11 Replies Latest reply on Jul 21, 2015 9:39 AM by Bill Robinson

    java.io.SyncFailedException: lost message framing

    Yanick Girouard

      (Using BSA 8.5.01.304 on Windows/Oracle, with NSH Proxy enabled.)

       

      Once in a while, always at what seems to be the same time (4:00 AM), we see this error in a type 2 NSH Script Job...

       

      Error20-Jul-2015 4:00:20 AMcom.bladelogic.om.infra.session.client.SessionLoginException: Your session credential does not contain a usable Application Server URL.
      Error20-Jul-2015 4:00:20 AMErrors were:
      Error20-Jul-2015 4:00:20 AMCannot connect to "service:appsvc.bladelogic:blsess://APP_SERVICE_HOSTNAME:9841" - java.io.SyncFailedException: lost message framing

       

      With the following matching the timestamp in the app server log:

       

      "20 Jul 2015 04:00:20,336",Accept-Client-Connections-Thread,INFO,::,Appserver,Connection disconnecting: id = 910179

      "20 Jul 2015 04:00:20,570",Client-Connections-Thread-9,WARN,Anonymous:Anonymous:IP_OF_APPSERVER,Client,java.net.SocketException: Connection reset

      com.bladelogic.sso.engine.ClientDisconnectedException: java.net.SocketException: Connection reset

        at com.bladelogic.sso.engine.StreamMessaging.receiveMessage(StreamMessaging.java:123)

        at com.bladelogic.sso.engine.StreamMessaging.receiveToken(StreamMessaging.java:203)

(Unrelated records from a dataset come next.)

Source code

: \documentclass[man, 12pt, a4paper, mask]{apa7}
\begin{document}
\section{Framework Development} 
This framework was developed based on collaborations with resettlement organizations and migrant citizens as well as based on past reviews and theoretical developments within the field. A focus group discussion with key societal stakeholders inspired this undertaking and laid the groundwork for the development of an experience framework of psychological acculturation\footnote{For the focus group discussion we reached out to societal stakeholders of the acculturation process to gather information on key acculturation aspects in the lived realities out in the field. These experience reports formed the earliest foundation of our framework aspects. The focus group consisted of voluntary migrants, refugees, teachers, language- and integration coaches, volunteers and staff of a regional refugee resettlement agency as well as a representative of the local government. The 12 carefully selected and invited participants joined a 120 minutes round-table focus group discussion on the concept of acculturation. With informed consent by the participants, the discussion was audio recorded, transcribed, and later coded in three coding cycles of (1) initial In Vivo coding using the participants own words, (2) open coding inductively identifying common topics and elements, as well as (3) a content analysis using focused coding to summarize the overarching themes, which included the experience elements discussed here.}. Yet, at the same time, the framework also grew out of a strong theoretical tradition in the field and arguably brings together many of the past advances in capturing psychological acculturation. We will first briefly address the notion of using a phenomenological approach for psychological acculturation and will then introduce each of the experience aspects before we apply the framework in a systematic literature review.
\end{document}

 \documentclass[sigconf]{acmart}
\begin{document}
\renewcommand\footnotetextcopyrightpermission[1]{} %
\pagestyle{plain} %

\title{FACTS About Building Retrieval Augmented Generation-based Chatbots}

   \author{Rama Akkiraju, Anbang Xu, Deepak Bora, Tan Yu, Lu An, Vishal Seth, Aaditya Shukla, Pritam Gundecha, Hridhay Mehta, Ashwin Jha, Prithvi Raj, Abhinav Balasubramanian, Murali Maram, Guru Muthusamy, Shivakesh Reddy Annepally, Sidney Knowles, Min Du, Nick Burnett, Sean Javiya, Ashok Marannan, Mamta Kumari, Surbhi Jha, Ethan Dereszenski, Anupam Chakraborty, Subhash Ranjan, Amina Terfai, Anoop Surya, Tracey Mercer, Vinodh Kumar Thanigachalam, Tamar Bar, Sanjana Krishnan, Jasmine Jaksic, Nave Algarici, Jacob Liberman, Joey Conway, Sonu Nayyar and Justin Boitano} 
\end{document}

        at com.bladelogic.om.infra.mfw.net.BlSessionServerConnection.authenticate(BlSessionServerConnection.java:186)

        at com.bladelogic.om.infra.mfw.net.BlSessionServerConnection.doHandshake(BlSessionServerConnection.java:116)

        at com.bladelogic.om.infra.mfw.net.ClientWorkerThread.handleNewConnection(ClientWorkerThread.java:144)

        at com.bladelogic.om.infra.mfw.net.ClientWorkerThread.execute(ClientWorkerThread.java:97)

        at com.bladelogic.om.infra.mfw.net.ClientWorkerThread.execute(ClientWorkerThread.java:27)

        at com.bladelogic.om.infra.app.service.thread.BlBlockingThread.run(BlBlockingThread.java:95)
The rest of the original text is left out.